Insider trading and collapsing reputation – a bomb

Kantar’s reputation index for 2023 shows that ICA's reputation among consumers is collapsing. The group backs down by as much as 13 percent and now places itself outside the top ten among large Swedish companies, after having subscribed to top places for many years.

The trial starting in September, will escalate the problems for ICA. Few know all the details of insider crime, but everyone understands that it is morally wrong and that it is about greed. On the floor of a store owned and operated by a suspected grocer, the consequences of the tangle have already had practical consequences, according to an employee.

“I know several customers who have completely stopped shopping here and some have not even set foot with us since then, due to the grocers making as much money as they do. It becomes too much, and it affects the name ICA, says the person, adding that the alleged crimes are widely discussed among the local population. “If they are convicted, and if they end up in prison, I think this will damage ICA to the extent of the bomb.”

Price -–insider fraud – death threats

The low-cost players are celebrated – while ICA must bear the brunt of the Swedes' anger. A turbulent spring has taken its toll on Sweden's most beloved brand, where price, insider fraud and million-dollar profits have caused 39 percent of Swedes to lose confidence in the food giant.

“We have received so much undeserved crap in recent months. It feels like we are under attack. We have invested in price but have not received any credit for it at all.”

So says an ICA dealer, who does not want to be identified, to the business magazine Resumé (for subscribers). There are more retailers who share the image and have taken the organisation's internal warnings about death threats from upset consumers seriously.

“Greedy" grocers

Professor Ulf Johansson has followed the grocery market for over thirty years.

The storm surrounding ICA and the prices is about two things, he argues. By virtue of its size, ICA is the given target when criticism is directed at the grocery trade, where it is easy to allude to hateful images of "greedy" grocers who are governed exclusively by financial interests. He also disapproves of ICA's media handling of food price inflation.

“The company and the grocers all over Sweden have had a conviction that there is trust in Ica among the customers, but I think they have misjudged the relationship and become spoiled after all the successes for generations.
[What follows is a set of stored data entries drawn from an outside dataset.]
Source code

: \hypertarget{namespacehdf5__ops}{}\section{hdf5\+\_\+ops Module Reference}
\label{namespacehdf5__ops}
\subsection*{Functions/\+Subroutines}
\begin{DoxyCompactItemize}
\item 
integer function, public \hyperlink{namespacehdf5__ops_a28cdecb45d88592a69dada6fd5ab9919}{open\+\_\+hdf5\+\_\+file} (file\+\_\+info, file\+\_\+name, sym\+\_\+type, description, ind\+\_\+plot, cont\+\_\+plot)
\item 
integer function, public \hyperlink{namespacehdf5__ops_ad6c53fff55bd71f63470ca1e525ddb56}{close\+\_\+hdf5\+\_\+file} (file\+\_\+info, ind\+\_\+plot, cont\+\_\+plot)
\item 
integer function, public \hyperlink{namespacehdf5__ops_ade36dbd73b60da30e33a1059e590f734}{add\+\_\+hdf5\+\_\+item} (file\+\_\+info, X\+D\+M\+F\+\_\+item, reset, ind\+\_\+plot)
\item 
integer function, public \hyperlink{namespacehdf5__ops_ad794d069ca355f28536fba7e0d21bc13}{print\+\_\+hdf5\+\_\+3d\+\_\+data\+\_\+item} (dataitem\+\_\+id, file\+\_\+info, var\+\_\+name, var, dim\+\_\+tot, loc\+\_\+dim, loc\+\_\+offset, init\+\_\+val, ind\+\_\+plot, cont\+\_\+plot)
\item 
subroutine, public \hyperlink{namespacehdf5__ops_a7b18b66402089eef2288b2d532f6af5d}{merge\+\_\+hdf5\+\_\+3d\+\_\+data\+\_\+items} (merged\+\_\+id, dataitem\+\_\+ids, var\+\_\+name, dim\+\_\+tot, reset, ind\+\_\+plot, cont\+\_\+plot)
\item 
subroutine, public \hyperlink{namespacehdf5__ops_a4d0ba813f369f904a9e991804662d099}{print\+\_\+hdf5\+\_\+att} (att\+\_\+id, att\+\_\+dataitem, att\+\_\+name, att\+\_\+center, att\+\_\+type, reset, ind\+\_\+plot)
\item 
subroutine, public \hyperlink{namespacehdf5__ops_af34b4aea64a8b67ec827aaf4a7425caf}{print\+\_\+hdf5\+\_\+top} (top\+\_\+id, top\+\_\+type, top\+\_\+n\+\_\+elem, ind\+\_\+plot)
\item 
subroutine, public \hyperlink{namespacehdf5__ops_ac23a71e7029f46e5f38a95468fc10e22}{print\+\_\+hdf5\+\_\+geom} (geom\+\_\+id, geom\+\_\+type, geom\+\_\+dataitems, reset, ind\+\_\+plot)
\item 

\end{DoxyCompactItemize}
ICA has found it difficult to even imagine that their pricing could be questioned, and they have never been near building a discount or hard discount concept.”

Soap and Reality

With the help of ICA-Stig (a very famous advertising figure) the group succeeded to build a TV soap around a small ICA shop and likeable characters. They brought all the good values with ICA, the privately owned, personal and local. What you do not get to see is the other side: the industrial and dominant and the big stores that makes large profits.

ICA's brand loses on several parameters and especially when it comes to low prices. It must be embarrassing that the group which collects 53 percent of the market, ends up behind the smallest player Lidl in the communication about the price reductions in April. It seems the model with free traders in collaboration with a joint purchasing organization and privately owned stores works well when things are going well but becomes problematic when the wind is bad.

Now affluent consumers are looking for low prices in a way that has not been seen before in Sweden and ICA is without a low-price concept. A tragedy worthy of a soap opera! However, ICA Stig has little to contribute in that commercial.